• _Task input_

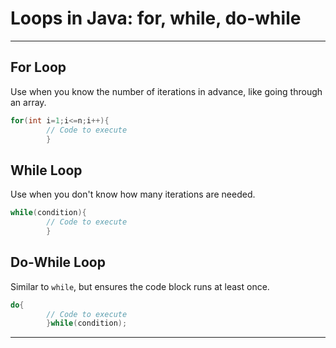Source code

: # Loops in Java: for, while, do-while

---

## For Loop

Use when you know the number of iterations in advance, like going through an array.

```java
for(int i=1;i<=n;i++){
        // Code to execute
        }
```

## While Loop

Use when you don't know how many iterations are needed.

```java
while(condition){
        // Code to execute
        }
```

## Do-While Loop

Similar to `while`, but ensures the code block runs at least once.

```java
do{
        // Code to execute
        }while(condition);
```

---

• _Try it_
In transcribing the records, omit the pictures and keep everything else exactly as it appears.

• _Result_
Source code

: # Loops in Java: for, while, do-while

---

## For Loop

Use when you know the number of iterations in advance, like going through an array.

```java
for(int i=1;i<=n;i++){
        // Code to execute
        }
```

## While Loop

Use when you don't know how many iterations are needed.

```java
while(condition){
        // Code to execute
        }
```

## Do-While Loop

Similar to `while`, but ensures the code block runs at least once.

```java
do{
        // Code to execute
        }while(condition);
```

---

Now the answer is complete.